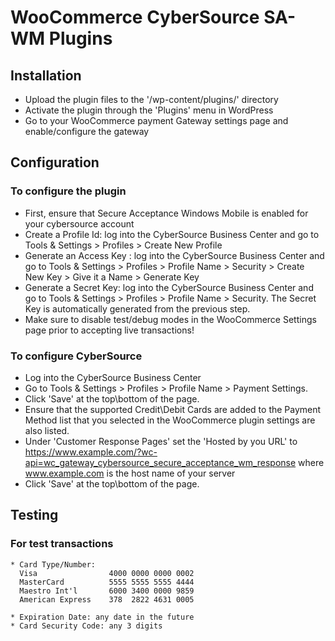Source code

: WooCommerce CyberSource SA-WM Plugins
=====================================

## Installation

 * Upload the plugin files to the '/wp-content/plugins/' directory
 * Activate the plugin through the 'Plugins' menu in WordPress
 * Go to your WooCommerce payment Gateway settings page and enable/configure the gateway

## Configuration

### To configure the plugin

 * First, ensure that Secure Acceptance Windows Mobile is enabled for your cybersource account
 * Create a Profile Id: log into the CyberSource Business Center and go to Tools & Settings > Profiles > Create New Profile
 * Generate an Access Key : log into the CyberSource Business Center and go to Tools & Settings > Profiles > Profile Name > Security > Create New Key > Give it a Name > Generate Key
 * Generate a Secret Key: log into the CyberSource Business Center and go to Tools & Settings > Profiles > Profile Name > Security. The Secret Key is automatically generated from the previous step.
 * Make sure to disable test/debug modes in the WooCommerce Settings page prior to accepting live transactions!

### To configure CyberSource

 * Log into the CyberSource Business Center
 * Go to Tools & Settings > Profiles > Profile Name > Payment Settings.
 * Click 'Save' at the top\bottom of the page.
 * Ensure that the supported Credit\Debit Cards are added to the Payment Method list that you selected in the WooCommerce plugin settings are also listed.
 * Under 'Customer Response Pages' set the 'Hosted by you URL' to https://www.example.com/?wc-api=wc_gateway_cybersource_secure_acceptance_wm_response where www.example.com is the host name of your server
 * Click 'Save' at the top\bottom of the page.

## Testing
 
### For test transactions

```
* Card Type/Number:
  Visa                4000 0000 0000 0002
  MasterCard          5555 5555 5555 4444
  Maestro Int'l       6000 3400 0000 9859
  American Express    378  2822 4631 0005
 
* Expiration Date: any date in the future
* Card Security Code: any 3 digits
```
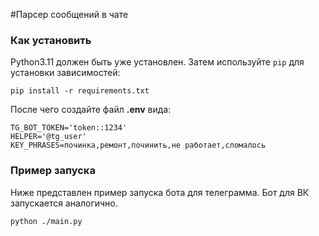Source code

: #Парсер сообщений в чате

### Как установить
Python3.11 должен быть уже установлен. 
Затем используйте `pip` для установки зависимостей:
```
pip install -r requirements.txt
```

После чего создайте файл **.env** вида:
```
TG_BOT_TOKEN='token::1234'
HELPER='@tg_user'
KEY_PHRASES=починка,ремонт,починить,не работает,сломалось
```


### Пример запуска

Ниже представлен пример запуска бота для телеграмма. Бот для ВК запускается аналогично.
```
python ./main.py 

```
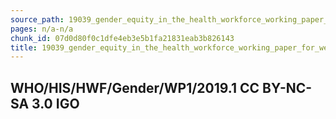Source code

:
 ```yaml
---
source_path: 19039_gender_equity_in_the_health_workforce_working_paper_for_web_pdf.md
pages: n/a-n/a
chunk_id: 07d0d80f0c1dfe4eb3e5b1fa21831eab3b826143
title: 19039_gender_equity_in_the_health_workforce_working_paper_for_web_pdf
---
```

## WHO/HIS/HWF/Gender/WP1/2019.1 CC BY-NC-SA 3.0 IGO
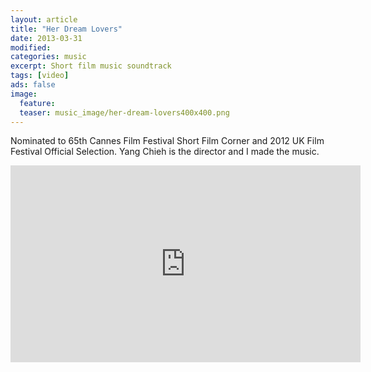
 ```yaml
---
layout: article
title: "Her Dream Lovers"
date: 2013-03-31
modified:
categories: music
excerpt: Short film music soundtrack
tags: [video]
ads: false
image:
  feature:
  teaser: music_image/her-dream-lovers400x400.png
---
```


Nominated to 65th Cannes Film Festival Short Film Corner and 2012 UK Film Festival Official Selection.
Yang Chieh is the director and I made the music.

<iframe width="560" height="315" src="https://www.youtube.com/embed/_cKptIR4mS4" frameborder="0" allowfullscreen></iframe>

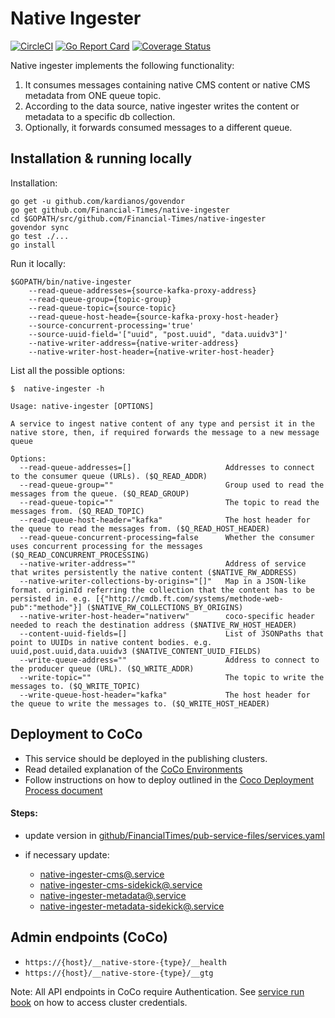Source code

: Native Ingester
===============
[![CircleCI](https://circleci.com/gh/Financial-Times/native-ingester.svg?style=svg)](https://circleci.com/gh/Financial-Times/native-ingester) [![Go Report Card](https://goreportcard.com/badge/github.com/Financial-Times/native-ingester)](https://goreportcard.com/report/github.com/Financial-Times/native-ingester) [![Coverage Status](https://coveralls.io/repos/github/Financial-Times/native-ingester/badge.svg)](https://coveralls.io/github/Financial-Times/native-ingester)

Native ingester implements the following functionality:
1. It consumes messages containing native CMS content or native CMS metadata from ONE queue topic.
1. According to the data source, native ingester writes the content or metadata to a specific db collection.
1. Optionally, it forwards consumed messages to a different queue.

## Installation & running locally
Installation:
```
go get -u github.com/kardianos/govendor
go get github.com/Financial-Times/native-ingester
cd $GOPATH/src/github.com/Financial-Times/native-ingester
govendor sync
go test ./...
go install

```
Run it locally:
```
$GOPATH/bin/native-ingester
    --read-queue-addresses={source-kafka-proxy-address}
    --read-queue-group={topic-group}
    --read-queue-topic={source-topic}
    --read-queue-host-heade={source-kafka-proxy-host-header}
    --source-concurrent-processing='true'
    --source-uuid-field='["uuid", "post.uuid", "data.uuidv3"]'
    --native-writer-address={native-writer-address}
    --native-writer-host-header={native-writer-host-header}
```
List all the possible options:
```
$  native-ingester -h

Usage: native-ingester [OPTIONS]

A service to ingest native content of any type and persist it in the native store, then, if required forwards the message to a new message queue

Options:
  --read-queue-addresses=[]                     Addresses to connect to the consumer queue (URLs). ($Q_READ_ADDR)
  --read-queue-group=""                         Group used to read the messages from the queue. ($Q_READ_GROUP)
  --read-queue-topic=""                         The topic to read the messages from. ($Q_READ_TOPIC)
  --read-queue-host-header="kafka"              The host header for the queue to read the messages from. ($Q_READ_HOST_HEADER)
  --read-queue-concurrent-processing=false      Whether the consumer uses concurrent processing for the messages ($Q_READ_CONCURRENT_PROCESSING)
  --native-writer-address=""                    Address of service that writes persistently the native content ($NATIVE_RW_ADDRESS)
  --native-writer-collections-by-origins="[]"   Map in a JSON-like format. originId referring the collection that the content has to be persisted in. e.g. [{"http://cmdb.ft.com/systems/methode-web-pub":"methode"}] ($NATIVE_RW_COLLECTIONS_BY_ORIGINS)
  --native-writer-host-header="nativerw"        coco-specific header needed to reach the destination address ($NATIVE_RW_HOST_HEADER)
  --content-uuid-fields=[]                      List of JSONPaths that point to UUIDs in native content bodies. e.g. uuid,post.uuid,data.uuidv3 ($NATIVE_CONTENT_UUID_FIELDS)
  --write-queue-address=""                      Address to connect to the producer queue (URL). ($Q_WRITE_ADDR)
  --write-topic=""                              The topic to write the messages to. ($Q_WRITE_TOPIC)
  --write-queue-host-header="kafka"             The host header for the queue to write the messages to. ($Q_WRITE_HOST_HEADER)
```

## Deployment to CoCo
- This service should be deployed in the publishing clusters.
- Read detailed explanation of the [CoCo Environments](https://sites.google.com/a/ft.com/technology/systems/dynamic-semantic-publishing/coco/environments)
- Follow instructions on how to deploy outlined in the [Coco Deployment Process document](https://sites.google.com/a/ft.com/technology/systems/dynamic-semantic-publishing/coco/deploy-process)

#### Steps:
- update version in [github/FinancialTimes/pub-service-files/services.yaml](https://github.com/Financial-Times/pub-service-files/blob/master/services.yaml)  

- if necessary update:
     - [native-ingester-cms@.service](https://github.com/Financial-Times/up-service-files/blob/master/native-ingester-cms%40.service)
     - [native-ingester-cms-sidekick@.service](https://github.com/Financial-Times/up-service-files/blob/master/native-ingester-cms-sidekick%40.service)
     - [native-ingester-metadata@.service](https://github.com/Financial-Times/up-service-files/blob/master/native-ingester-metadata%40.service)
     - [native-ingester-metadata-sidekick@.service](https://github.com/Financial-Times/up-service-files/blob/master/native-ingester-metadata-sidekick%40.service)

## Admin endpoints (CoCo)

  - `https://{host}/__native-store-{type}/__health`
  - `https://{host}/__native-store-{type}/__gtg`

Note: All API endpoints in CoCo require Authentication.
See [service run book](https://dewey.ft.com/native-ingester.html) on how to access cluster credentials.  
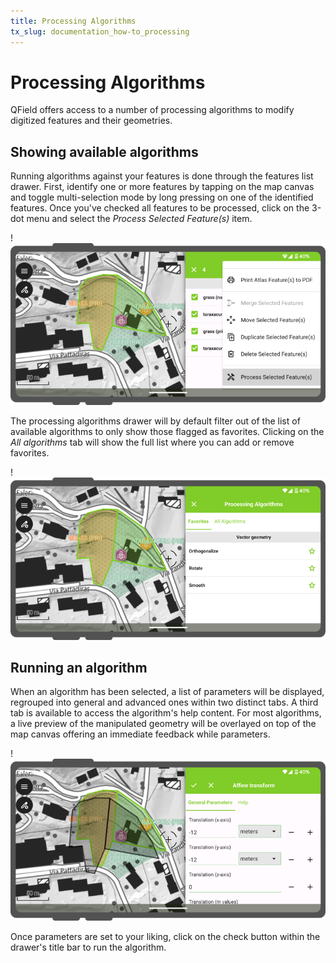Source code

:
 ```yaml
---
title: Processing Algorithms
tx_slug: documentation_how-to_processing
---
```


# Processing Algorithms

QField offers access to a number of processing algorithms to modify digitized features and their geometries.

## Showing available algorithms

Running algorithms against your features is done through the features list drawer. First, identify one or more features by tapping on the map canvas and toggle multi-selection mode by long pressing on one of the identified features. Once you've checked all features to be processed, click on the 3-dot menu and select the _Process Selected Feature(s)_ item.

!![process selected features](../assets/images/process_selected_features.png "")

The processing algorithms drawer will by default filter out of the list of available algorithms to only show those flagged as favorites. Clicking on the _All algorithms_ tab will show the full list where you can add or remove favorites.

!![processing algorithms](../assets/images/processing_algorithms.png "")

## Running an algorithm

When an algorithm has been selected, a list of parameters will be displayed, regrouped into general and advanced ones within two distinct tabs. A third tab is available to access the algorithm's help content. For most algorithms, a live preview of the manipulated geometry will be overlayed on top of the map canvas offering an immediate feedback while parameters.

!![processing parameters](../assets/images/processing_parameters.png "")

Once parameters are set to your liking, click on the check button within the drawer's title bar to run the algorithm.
-----
● **Problem to work on**
Repeat the records above exactly, from the first line through the line that contains "your cybersource account", and leave out the pictures.

● **Problem solution**
Source code

: WooCommerce CyberSource SA-WM Plugins
=====================================

## Installation

 * Upload the plugin files to the '/wp-content/plugins/' directory
 * Activate the plugin through the 'Plugins' menu in WordPress
 * Go to your WooCommerce payment Gateway settings page and enable/configure the gateway

## Configuration

### To configure the plugin

 * First, ensure that Secure Acceptance Windows Mobile is enabled for your cybersource account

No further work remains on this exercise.